The Writer’s Almanac says:

His first novel, Neuromancer, was published in 1984, and in it Gibson popularized the term “cyberspace,” having coined it in a short story two years earlier. Neuromancer earned him a role as a prophet of the information age, since it predated the Internet by about 10 years.

I started reading Neuromancer and was immediately intrigued by its anti-hero, Case the computer hacker, and the cyberspace described in the book.  Here’s how the story begins:

The sky above the port was the color of television, tuned to a dead channel.

“It’s not like I’m using,” Case heard someone say, as he shouldered his way through the crowd around the door of the Chat. “It’s like my body’s developed this massive drug deficiency.” It was a Sprawl voice and a Sprawl joke. The Chatsubo was a bar for professional expatriates; you could drink there for a week and never hear two words in Japanese….

A year here and he still dreamed of cyberspace, hope fading nightly. All the speed he took, all the turns he’d taken and the corners he’d cut in Night City, and still he’d see the matrix in his sleep, bright lattices of logic unfolding across that colorless void…;The Sprawl was a long strange way home over the Pacific now, and he was no console man, no cyberspace cowboy. Just another hustler, trying to make it through. But the dreams came on in the Japanese night like livewire voodoo, and he’d cry for it, cry in his sleep, and wake alone in the dark, curled in his capsule in some coffin hotel, his hands clawed into the bedslab, temperfoam bunched between his fingers, trying to reach the console that wasn’t there…

Case was twenty-four. At twenty-two, he’d been a cowboy, a rustler, one of the best in the Sprawl. He’d been trained by the best, by McCoy Pauley and Bobby Quine, legends in the biz. He’d operated on an almost permanent adrenaline high, a byproduct of youth and proficiency, jacked into a custom cyberspace deck that projected his disembodied consciousness into the consensual hallucination that was the matrix. A thief, he’d worked for other, wealthier thieves, employers who provided the exotic software required to penetrate the bright walls of corporate systems, opening windows into rich fields of data.

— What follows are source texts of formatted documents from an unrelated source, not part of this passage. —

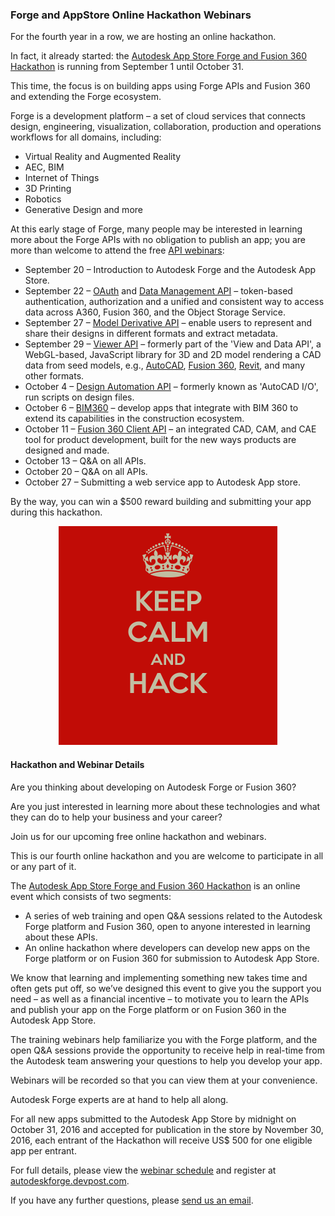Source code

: <head>
<title>The Building Coder</title>
<meta http-equiv="Content-Type" content="text/html; charset=utf-8"/>
<link rel="stylesheet" type="text/css" href="3dwc.css"/>
<script src="https://cdn.rawgit.com/google/code-prettify/master/loader/run_prettify.js?autoload=true" defer="defer"></script>
</head>

<!---



App developers for @AutodeskForge #APIs can get $500 reward building #Forge apps in #OnlineHackathon http://autode.sk/2cyCDw4
 
@AutodeskForge experts will be on hand to help you build #Forge apps Sept 20-Oct 31 at free #OnlineHackathon w/webinars http://autode.sk/2cyCDw4
 
Learn #APIs, build apps for #BIM, #MFG, #IOT, #VR #AR @AutodeskForge Free #OnlineHackathon Sept 20-Oct 31 http://autode.sk/2cyCDw4
 
Think big: #startups get help & $500 reward @Autodesk App Store #OnlineHackathon Sept 20-Oct 31 http://autode.sk/2cyCDw4
 
Kickstart #appdev with @AutodeskForge team. Free #OnlineHackathon with webinars and help http://autode.sk/2cyCDw4

Data driving design: calling #developers to explore new @AutodeskForge platform. Check out Free #OnlineHackathon http://autode.sk/2cyCDw4

#Forge and AppStore Online Hackathon Webinars #revitapi #3dwebcoder @AutodeskRevit @AutodeskForge #aec #bim

#appdev #developers #forge #adskfusion 360 #3DWeb #BIM #IOT #VR #AR #MFG

For the fourth year in a row, we are hosting an online hackathon. In fact, it already started: the Autodesk App Store Forge and Fusion 360 Hackathon is running from September 1 until October 31. This time, the focus is on building apps using Forge APIs and Fusion 360 and extending the Forge ecosystem. Forge is a development platform &ndash; a set of cloud services that connects design, engineering, visualization, collaboration, production and operations workflows for all domains. At this early stage of Forge, many people may be interested in learning more about the Forge APIs with no obligation to publish an app; you are more than welcome to attend the free API webinars...

-->

### Forge and AppStore Online Hackathon Webinars

For the fourth year in a row, we are hosting an online hackathon.

In fact, it already started: the [Autodesk App Store Forge and Fusion 360 Hackathon](http://autodeskforge.devpost.com) is running from September 1 until October 31.

This time, the focus is on building apps using Forge APIs and Fusion 360 and extending the Forge ecosystem.

Forge is a development platform &ndash; a set of cloud services that connects design, engineering, visualization, collaboration, production and operations workflows for all domains, including: 

- Virtual Reality and Augmented Reality
- AEC, BIM
- Internet of Things
- 3D Printing
- Robotics
- Generative Design and more 

At this early stage of Forge, many people may be interested in learning more about the Forge APIs with no obligation to publish an app; you are more than welcome to attend the free [API webinars](http://autodeskforge.devpost.com/details/webinars):

- September 20 &ndash; Introduction to Autodesk Forge and the Autodesk App Store.
- September 22 &ndash; [OAuth](https://developer.autodesk.com/en/docs/oauth/v2/overview) and [Data Management API](https://developer.autodesk.com/en/docs/data/v2/overview) &ndash; token-based authentication, authorization and a unified and consistent way to access data across A360, Fusion 360, and the Object Storage Service.
- September 27 &ndash; [Model Derivative API](https://developer.autodesk.com/en/docs/model-derivative/v2/overview) &ndash; enable users to represent and share their designs in different formats and extract metadata.
- September 29 &ndash; [Viewer API](https://developer.autodesk.com/en/docs/viewer/v2/overview) &ndash; 
formerly part of the 'View and Data API', a WebGL-based, JavaScript library for 3D and 2D model rendering a CAD data from seed models, e.g., [AutoCAD](http://www.autodesk.com/products/autocad/overview), [Fusion 360](http://www.autodesk.com/products/fusion-360/overview), [Revit](http://www.autodesk.com/products/revit-family/overview), and many other formats.
- October 4 &ndash; [Design Automation API](https://developer.autodesk.com/en/docs/design-automation/v2/overview) &ndash; formerly known as 'AutoCAD I/O', run scripts on design files.
- October 6 &ndash; [BIM360](https://developer.autodesk.com/en/docs/bim360/v1/overview) &ndash; develop apps that integrate with BIM 360 to extend its capabilities in the construction ecosystem.
- October 11 &ndash; [Fusion 360 Client API](http://help.autodesk.com/view/NINVFUS/ENU/?guid=GUID-A92A4B10-3781-4925-94C6-47DA85A4F65A) &ndash; an integrated CAD, CAM, and CAE tool for product development, built for the new ways products are designed and made.
- October 13 &ndash; Q&A on all APIs.
- October 20 &ndash; Q&A on all APIs.
- October 27 &ndash; Submitting a web service app to Autodesk App store.

By the way, you can win a $500 reward building and submitting your app during this hackathon.

<center>
<img src="img/keep-calm-and-hack.png" alt="Keep calm and hack" width="350">
</center>

#### <a name="2"></a>Hackathon and Webinar Details
 
Are you thinking about developing on Autodesk Forge or Fusion 360?

Are you just interested in learning more about these technologies and what they can do to help your business and your career?

Join us for our upcoming free online hackathon and webinars.

This is our fourth online hackathon and you are welcome to participate in all or any part of it.
 
The [Autodesk App Store Forge and Fusion 360 Hackathon](http://autodeskforge.devpost.com) is an online event which consists of two segments:

- A series of web training and open Q&A sessions related to the Autodesk Forge platform and Fusion 360, open to anyone interested in learning about these APIs.
- An online hackathon where developers can develop new apps on the Forge platform or on Fusion 360 for submission to Autodesk App Store.
 
We know that learning and implementing something new takes time and often gets put off, so we’ve designed this event to give you the support you need &ndash; as well as a financial incentive &ndash; to motivate you to learn the APIs and publish your app on the Forge platform or on Fusion 360 in the Autodesk App Store.
 
The training webinars help familiarize you with the Forge platform, and the open Q&A sessions provide the opportunity to receive help in real-time from the Autodesk team answering your questions to help you develop your app.

Webinars will be recorded so that you can view them at your convenience.

Autodesk Forge experts are at hand to help all along.

For all new apps submitted to the Autodesk App Store by midnight on October 31, 2016 and accepted for publication in the store by November 30, 2016, each entrant of the Hackathon will receive US$ 500 for one eligible app per entrant.
 
For full details, please view
the [webinar schedule](http://autodeskforge.devpost.com/details/webinars) and register
at [autodeskforge.devpost.com](http://autodeskforge.devpost.com).

If you have any further questions,
please [send us an email](mailto:forgehackathon@autodesk.com).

He’s made the classic mistake, the one he’s sworn he’d never make. He stole from his employers. He kept something for himself and tried to move it through a fence in Amsterdam. He still wasn’t sure how he’d been discovered, not that it mattered now. He’d expected to die, then but they only smiled. Of course he was welcome, they told him, welcome to the money. And he was going to need it. Because––still smiling––they were going to make sure he never worked again.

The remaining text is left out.